5 Temmuz'un reyting sonuçlarını ele alalım mesela...
Total izleyici grubunda atv'deki Nihat Hatipoğlu ile Sahur programı 3.65 izlenme oranı ve 23.45 izlenme payı ile birinci oldu. Hem de en iddialı aşk dizilerini, yapımı için tonla para dökülen müthiş yarışmaları, onca haber bültenini peşine takarak... Hatipoğlu'nun o gün sunduğu iftar programı ise aynı listede 5'inci olarak yine müthiş bir başarının altına imza attı.

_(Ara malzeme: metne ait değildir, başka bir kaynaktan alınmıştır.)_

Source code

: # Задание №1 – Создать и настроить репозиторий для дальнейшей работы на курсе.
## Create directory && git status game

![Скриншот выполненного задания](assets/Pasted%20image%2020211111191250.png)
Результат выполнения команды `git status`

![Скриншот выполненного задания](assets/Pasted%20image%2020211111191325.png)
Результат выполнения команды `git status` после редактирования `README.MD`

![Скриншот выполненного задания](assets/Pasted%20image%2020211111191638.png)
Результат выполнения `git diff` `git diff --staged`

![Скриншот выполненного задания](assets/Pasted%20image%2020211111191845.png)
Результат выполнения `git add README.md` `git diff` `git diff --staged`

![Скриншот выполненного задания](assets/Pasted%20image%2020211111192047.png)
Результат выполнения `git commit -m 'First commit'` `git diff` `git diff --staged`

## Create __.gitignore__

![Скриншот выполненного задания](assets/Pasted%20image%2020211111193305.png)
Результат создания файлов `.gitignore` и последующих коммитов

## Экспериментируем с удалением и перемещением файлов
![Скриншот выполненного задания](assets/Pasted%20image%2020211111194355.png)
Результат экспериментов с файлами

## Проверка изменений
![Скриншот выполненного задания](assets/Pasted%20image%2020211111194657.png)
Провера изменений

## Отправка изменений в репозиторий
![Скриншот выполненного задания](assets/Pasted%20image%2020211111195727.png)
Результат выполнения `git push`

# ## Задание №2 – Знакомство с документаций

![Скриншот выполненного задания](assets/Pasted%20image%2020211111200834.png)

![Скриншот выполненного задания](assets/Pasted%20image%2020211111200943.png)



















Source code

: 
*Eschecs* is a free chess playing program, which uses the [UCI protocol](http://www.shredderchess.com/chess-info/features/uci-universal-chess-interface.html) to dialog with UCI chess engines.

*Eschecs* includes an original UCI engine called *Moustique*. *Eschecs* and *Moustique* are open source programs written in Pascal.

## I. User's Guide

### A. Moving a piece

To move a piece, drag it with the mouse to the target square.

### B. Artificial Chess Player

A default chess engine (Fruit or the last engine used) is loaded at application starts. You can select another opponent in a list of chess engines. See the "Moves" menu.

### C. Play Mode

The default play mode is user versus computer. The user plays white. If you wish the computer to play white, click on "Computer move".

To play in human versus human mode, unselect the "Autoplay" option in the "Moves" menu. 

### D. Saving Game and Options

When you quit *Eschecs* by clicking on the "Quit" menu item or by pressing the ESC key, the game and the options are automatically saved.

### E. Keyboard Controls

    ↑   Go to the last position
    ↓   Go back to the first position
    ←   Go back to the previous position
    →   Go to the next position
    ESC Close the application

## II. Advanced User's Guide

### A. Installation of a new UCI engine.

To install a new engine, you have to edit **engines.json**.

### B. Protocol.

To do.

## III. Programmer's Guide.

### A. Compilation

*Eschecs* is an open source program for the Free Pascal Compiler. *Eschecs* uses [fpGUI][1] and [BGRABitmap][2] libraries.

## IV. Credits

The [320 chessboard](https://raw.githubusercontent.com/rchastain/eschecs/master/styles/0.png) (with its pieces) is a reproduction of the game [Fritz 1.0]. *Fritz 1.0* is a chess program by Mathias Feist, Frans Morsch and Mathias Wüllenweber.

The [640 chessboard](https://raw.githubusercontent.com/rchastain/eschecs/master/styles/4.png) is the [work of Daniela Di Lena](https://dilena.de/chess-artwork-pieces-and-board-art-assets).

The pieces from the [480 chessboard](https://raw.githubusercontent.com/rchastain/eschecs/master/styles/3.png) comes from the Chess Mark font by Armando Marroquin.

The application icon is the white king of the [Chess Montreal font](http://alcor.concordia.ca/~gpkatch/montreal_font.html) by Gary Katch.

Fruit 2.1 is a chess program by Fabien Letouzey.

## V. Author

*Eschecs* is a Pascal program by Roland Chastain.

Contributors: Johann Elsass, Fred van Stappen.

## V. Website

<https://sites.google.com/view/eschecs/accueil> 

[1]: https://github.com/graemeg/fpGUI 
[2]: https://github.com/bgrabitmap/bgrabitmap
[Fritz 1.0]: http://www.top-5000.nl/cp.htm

Hatipoğlu'nun başarısı sadece reyting rakamlarından mı ibaret? Tabii ki değil.
Hatipoğlu aynı zamanda en çok 'konuşturan' programların da sahibi. İşte belgesi:
Interpress'ten Deniz Bağcı kardeşimin köşemize ulaştırdığı bilgilere göre Ramazan'ın ilk haftasında ekrana gelen 35 Ramazan programı arasında yazılı medya en çok Prof. Dr. Nihat Hatipoğlu'nun haberlerine yer vermiş. Hatipoğlu bu süre içinde tam 143 habere konu olurken, en yakın rakibi ise sadece 42 haberde anılmış.
Hocamıza her seçim dönemi öncesinde son derece cazip teklifler geldiğini biliyorum.
Partiler onu kendi listelerinden aday gösterebilmek için çok önemli mevki ve makamlar teklif ediyorlar. Hatipoğlu ise topluma sadece ilim adamı olarak hizmet etmekte kararlı.
İyi ki de öyle yapıyor, iyi ki de siyasete bulaşmıyor.
Nihat Hatipoğlu hocamızın ekran başarısının sırrını bu sütunlarda defalarca analiz ettim.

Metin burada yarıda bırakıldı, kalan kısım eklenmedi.